Supplied material below:

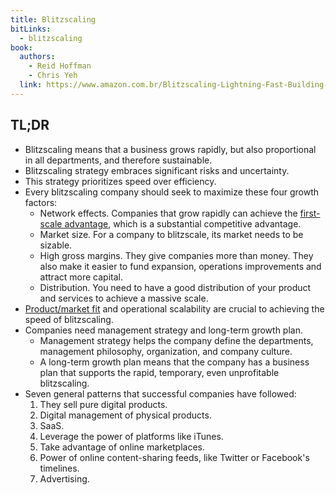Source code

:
 ```yaml
---
title: Blitzscaling
bitLinks:
  - blitzscaling
book:
  authors:
    - Reid Hoffman
    - Chris Yeh
  link: https://www.amazon.com.br/Blitzscaling-Lightning-Fast-Building-Massively-Companies/dp/1524761419
---
```


## TL;DR

- Blitzscaling means that a business grows rapidly, but also proportional in all departments, and therefore sustainable.
- Blitzscaling strategy embraces significant risks and uncertainty.
- This strategy prioritizes speed over efficiency.
- Every blitzscaling company should seek to maximize these four growth factors:
  - Network effects. Companies that grow rapidly can achieve the [first-scale advantage](/zettelkasten/first-scaler-advantage), which is a substantial competitive advantage.
  - Market size. For a company to blitzscale, its market needs to be sizable.
  - High gross margins. They give companies more than money. They also make it easier to fund expansion, operations improvements and attract more capital.
  - Distribution. You need to have a good distribution of your product and services to achieve a massive scale.
- [Product/market fit](/zettelkasten/product-market-fit) and operational scalability are crucial to achieving the speed of blitzscaling.
- Companies need management strategy and long-term growth plan.
  - Management strategy helps the company define the departments, management philosophy, organization, and company culture.
  - A long-term growth plan means that the company has a business plan that supports the rapid, temporary, even unprofitable blitzscaling.
- Seven general patterns that successful companies have followed:
  1. They sell pure digital products.
  1. Digital management of physical products.
  1. SaaS.
  1. Leverage the power of platforms like iTunes.
  1. Take advantage of online marketplaces.
  1. Power of online content-sharing feeds, like Twitter or Facebook's timelines.
  1. Advertising.
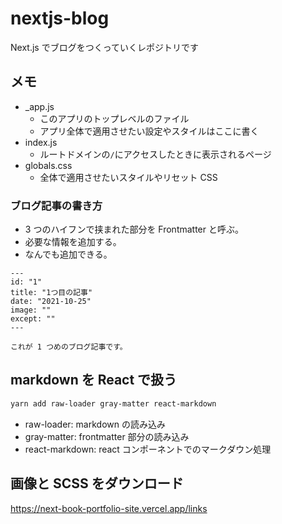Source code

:# nextjs-blog

Next.js でブログをつくっていくレポジトリです

## メモ

- \_app.js
  - このアプリのトップレベルのファイル
  - アプリ全体で適用させたい設定やスタイルはここに書く
- index.js
  - ルートドメインの`/`にアクセスしたときに表示されるページ
- globals.css
  - 全体で適用させたいスタイルやリセット CSS

### ブログ記事の書き方

- 3 つのハイフンで挟まれた部分を Frontmatter と呼ぶ。
- 必要な情報を追加する。
- なんでも追加できる。

```
---
id: "1"
title: "1つ目の記事"
date: "2021-10-25"
image: ""
except: ""
---

これが 1 つめのブログ記事です。

```

## markdown を React で扱う

```bash
yarn add raw-loader gray-matter react-markdown
```

- raw-loader: markdown の読み込み
- gray-matter: frontmatter 部分の読み込み
- react-markdown: react コンポーネントでのマークダウン処理

## 画像と SCSS をダウンロード

https://next-book-portfolio-site.vercel.app/links

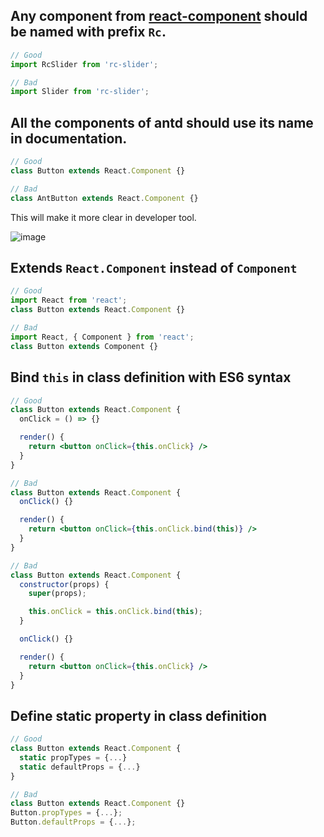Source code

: ## Any component from [react-component](https://github.com/react-component) should be named with prefix `Rc`.

```jsx
// Good
import RcSlider from 'rc-slider';

// Bad
import Slider from 'rc-slider';
```

## All the components of antd should use its name in documentation.

```jsx
// Good
class Button extends React.Component {}

// Bad
class AntButton extends React.Component {}
```

This will make it more clear in developer tool.

![image](https://cloud.githubusercontent.com/assets/3580607/13939937/4e680a1c-f014-11e5-849f-c9512cc46563.png)

## Extends `React.Component` instead of `Component`

```jsx
// Good
import React from 'react';
class Button extends React.Component {}

// Bad
import React, { Component } from 'react';
class Button extends Component {}
```

## Bind `this` in class definition with ES6 syntax

```jsx
// Good
class Button extends React.Component {
  onClick = () => {}

  render() {
    return <button onClick={this.onClick} />
  }
}

// Bad
class Button extends React.Component {
  onClick() {}

  render() {
    return <button onClick={this.onClick.bind(this)} />
  }
}

// Bad
class Button extends React.Component {
  constructor(props) {
    super(props);

    this.onClick = this.onClick.bind(this);
  }

  onClick() {}

  render() {
    return <button onClick={this.onClick} />
  }
}
```

## Define static property in class definition

```jsx
// Good
class Button extends React.Component {
  static propTypes = {...}
  static defaultProps = {...}
}

// Bad
class Button extends React.Component {}
Button.propTypes = {...};
Button.defaultProps = {...};
```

End of Supplied material.

_Instructions for the task_
Your copy of the entries above must be exact and must not include pictures.

_Result_
Source code

:
 ```yaml
---
title: Blitzscaling
bitLinks:
  - blitzscaling
book:
  authors:
    - Reid Hoffman
    - Chris Yeh
  link: https://www.amazon.com.br/Blitzscaling-Lightning-Fast-Building-Massively-Companies/dp/1524761419
---
```


## TL;DR

- Blitzscaling means that a business grows rapidly, but also proportional in all departments, and therefore sustainable.
- Blitzscaling strategy embraces significant risks and uncertainty.
- This strategy prioritizes speed over efficiency.
- Every blitzscaling company should seek to maximize these four growth factors:
  - Network effects. Companies that grow rapidly can achieve the [first-scale advantage](/zettelkasten/first-scaler-advantage), which is a substantial competitive advantage.
  - Market size. For a company to blitzscale, its market needs to be sizable.
  - High gross margins. They give companies more than money. They also make it easier to fund expansion, operations improvements and attract more capital.
  - Distribution. You need to have a good distribution of your product and services to achieve a massive scale.
- [Product/market fit](/zettelkasten/product-market-fit) and operational scalability are crucial to achieving the speed of blitzscaling.
- Companies need management strategy and long-term growth plan.
  - Management strategy helps the company define the departments, management philosophy, organization, and company culture.
  - A long-term growth plan means that the company has a business plan that supports the rapid, temporary, even unprofitable blitzscaling.
- Seven general patterns that successful companies have followed:
  1. They sell pure digital products.
  1. Digital management of physical products.
  1. SaaS.
  1. Leverage the power of platforms like iTunes.
  1. Take advantage of online marketplaces.
  1. Power of online content-sharing feeds, like Twitter or Facebook's timelines.
  1. Advertising.
Source code

:# nextjs-blog

Next.js でブログをつくっていくレポジトリです

## メモ

- \_app.js
  - このアプリのトップレベルのファイル
  - アプリ全体で適用させたい設定やスタイルはここに書く
- index.js
  - ルートドメインの`/`にアクセスしたときに表示されるページ
- globals.css
  - 全体で適用させたいスタイルやリセット CSS

### ブログ記事の書き方

- 3 つのハイフンで挟まれた部分を Frontmatter と呼ぶ。
- 必要な情報を追加する。
- なんでも追加できる。

```
---
id: "1"
title: "1つ目の記事"
date: "2021-10-25"
image: ""
except: ""
---

これが 1 つめのブログ記事です。

```

## markdown を React で扱う

```bash
yarn add raw-loader gray-matter react-markdown
```

- raw-loader: markdown の読み込み
- gray-matter: frontmatter 部分の読み込み
- react-markdown: react コンポーネントでのマークダウン処理

## 画像と SCSS をダウンロード

https://next-book-portfolio-site.vercel.app/links

Source code

: ## Any component from [react-component](https://github.com/react-component) should be named with prefix `Rc`.

```jsx
// Good
import RcSlider from 'rc-slider';

// Bad
import Slider from 'rc-slider';
```

## All the components of antd should use its name in documentation.

```jsx
// Good
class Button extends React.Component {}

// Bad
class AntButton extends React.Component {}
```

This will make it more clear in developer tool.

![image](https://cloud.githubusercontent.com/assets/3580607/13939937/4e680a1c-f014-11e5-849f-c9512cc46563.png)

## Extends `React.Component` instead of `Component`

```jsx
// Good
import React from 'react';
class Button extends React.Component {}

// Bad
import React, { Component } from 'react';
class Button extends Component {}
```

## Bind `this` in class definition with ES6 syntax

```jsx
// Good
class Button extends React.Component {
  onClick = () => {}

  render() {
    return <button onClick={this.onClick} />
  }
}

// Bad
class Button extends React.Component {
  onClick() {}

  render() {
    return <button onClick={this.onClick.bind(this)} />
  }
}

// Bad
class Button extends React.Component {
  constructor(props) {
    super(props);

    this.onClick = this.onClick.bind(this);
  }

  onClick() {}

  render() {
    return <button onClick={this.onClick} />
  }
}
```

## Define static property in class definition

```jsx
// Good
class Button extends React.Component {
  static propTypes = {...}
  static defaultProps = {...}
}

// Bad
class Button extends React.Component {}
Button.propTypes = {...};
Button.defaultProps = {...};
```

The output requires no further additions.